Geostatistical analysis with the geoR package

Paulo Justiniano Ribeiro Jr, LEG: Statistics and Geoinformation Lab, DEST: Department of Statistics, UFPR: Federal University of Paraná

Table of contents


This is a brief overview of some functionalities in geoR. We refer to the geoR “Tutorials” page http://www.leg.ufpr.br/geoR/tutorials for further examples.
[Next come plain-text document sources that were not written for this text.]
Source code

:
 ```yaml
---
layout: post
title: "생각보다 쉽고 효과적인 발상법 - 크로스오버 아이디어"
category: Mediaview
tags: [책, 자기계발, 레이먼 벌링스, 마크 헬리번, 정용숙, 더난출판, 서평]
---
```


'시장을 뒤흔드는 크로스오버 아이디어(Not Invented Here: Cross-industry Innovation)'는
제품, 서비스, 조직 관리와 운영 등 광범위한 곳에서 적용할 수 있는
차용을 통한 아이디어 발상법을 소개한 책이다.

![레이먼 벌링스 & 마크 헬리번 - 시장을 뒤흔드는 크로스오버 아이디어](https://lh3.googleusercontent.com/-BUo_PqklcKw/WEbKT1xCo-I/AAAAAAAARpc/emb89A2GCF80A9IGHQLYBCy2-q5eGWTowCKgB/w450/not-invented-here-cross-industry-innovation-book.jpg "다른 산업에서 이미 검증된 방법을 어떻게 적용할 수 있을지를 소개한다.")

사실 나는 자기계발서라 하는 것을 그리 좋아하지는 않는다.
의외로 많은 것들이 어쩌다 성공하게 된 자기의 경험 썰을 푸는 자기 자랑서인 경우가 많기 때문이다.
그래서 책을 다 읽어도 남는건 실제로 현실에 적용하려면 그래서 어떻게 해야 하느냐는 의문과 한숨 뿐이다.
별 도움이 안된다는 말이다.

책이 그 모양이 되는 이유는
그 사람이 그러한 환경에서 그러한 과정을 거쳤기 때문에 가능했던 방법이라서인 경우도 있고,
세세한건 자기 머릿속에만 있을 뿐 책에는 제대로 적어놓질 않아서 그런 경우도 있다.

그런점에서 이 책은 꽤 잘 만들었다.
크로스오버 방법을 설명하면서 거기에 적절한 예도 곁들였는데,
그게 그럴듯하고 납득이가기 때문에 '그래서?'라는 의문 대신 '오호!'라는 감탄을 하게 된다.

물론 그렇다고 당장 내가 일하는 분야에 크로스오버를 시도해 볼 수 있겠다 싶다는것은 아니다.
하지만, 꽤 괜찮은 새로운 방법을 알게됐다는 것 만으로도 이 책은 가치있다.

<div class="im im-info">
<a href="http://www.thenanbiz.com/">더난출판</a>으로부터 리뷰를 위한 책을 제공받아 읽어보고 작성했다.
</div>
A (very) basic geoR session

## Required package.
require(geoR)
## Loading a data-set included in the package
data(s100)

We first do a quick data display with exploratory checks on spatial patterns, trends in the coordinates, and distribution of the data.

plot(s100, lowess = TRUE)

Another function allows for more options for displaying the data.

points(s100)
args(points.geodata)

The brief summary include information on the distances between data points.

summary(s100)

There are several options for computing the empirical variogram. Here we use default options except for the argument setting the maximum distance to be considered between pairs of points.

s100.v <- variog(s100, max.dist = 1)
plot(s100.v)

Turning to the parameter estimation we fit the model with a constant mean, isotropic exponential correlation function and allowing for estimating the variance of the conditionally independent observations (nugget variance)

(s100.ml <- likfit(s100, ini = c(1, 0.15)))
summary(s100.ml)

Finally, we start the spatial prediction defining a grid of points. The kriging function by default performs ordinary kriging. It minimaly requires the data, prediction locations and estimated model parameters.

s100.gr <- expand.grid((0:100)/100, (0:100)/100)
s100.kc <- krige.conv(s100, locations = s100.gr, krige = krige.control(obj.model = s100.ml))
names(s100.kc)

If the locations forms a grid the predictions can be visualised as image, contour or persp plots. Image plots shows the predicted values (left) and the respective std errors.

par(mfrow = c(1, 2), mar = c(3.5, 3.5, 0.5, 0.5))
image(s100.kc, col = gray(seq(1, 0.2, l = 21)))
contour(s100.kc, nlevels = 11, add = TRUE)
image(s100.kc, val = sqrt(krige.var), col = gray(seq(1, 0.2, l = 21)))

It is worth to notice that under the Gaussian model the prediction errors depend on the coordinates of the data, and not on their values (except through model parameter estimates).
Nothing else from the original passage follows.